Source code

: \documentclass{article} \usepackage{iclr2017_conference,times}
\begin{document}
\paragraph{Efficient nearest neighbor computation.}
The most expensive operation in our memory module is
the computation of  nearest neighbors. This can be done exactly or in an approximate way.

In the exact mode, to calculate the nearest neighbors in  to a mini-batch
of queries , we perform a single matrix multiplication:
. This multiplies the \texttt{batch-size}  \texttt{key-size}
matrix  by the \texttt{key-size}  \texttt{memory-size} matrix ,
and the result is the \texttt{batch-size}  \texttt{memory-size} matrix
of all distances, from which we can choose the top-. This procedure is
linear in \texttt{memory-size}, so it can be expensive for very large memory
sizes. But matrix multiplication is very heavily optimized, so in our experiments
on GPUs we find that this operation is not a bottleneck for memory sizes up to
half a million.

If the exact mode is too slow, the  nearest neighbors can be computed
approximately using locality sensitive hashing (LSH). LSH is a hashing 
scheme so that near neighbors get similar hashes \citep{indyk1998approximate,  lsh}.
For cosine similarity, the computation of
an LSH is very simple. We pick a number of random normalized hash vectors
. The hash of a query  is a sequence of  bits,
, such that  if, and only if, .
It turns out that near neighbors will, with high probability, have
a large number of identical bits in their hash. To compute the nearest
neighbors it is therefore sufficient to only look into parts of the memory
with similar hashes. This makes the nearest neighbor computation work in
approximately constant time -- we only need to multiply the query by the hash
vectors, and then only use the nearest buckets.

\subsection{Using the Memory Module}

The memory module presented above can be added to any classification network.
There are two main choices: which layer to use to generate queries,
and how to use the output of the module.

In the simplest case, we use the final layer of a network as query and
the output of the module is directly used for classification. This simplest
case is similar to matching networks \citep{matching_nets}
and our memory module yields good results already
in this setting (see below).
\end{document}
※ ※ ※
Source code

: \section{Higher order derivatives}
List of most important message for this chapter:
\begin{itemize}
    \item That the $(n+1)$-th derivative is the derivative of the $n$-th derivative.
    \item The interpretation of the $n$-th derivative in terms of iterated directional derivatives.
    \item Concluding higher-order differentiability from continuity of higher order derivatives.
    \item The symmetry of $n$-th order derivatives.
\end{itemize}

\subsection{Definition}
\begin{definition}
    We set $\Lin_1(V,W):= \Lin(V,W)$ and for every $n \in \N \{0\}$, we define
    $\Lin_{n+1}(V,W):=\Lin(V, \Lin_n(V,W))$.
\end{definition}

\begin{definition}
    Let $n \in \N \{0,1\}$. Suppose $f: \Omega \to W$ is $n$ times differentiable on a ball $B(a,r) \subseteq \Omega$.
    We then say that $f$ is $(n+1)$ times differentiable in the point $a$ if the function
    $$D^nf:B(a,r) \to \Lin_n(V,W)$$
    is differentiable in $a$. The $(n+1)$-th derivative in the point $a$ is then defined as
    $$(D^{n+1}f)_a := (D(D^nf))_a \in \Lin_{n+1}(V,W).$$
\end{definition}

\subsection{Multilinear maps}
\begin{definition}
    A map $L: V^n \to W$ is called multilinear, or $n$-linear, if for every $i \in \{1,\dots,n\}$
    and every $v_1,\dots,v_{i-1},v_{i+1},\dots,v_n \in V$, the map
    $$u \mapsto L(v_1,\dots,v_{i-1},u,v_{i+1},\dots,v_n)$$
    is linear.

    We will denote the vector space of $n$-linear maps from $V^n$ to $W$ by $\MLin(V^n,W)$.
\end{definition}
※ ※ ※
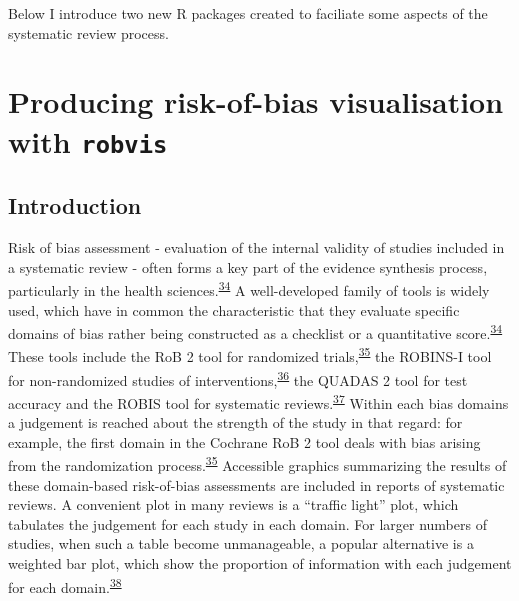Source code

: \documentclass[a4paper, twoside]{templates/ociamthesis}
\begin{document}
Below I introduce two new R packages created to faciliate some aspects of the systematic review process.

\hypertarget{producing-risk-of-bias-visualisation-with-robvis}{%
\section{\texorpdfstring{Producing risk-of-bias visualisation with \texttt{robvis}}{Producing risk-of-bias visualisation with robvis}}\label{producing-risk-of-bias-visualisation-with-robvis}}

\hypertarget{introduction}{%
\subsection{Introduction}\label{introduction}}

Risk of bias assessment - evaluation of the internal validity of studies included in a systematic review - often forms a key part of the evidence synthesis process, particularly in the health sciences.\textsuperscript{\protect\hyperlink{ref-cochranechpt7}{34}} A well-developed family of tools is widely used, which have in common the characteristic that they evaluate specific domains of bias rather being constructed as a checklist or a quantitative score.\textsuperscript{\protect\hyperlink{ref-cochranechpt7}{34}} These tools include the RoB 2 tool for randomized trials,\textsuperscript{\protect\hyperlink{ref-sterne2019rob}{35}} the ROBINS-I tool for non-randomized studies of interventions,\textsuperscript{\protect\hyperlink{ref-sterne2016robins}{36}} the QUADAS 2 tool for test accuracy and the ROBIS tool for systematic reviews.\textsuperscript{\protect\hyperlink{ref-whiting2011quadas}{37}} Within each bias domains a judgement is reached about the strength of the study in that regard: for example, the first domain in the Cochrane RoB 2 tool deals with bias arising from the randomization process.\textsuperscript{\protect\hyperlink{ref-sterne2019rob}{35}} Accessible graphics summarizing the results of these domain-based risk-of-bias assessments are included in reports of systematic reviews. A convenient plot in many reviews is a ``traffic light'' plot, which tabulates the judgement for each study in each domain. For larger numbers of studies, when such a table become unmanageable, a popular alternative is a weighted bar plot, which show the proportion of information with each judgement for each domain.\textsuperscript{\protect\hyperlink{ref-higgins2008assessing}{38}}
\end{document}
※ ※ ※
What you are asked to do: Set down, exactly as they stand above, the lines starting with the line with "vectors, and then" and going on through the line with "In the simplest", and no others.

Completed task:
vectors, and then only use the nearest buckets.

\subsection{Using the Memory Module}

The memory module presented above can be added to any classification network.
There are two main choices: which layer to use to generate queries,
and how to use the output of the module.

In the simplest case, we use the final layer of a network as query and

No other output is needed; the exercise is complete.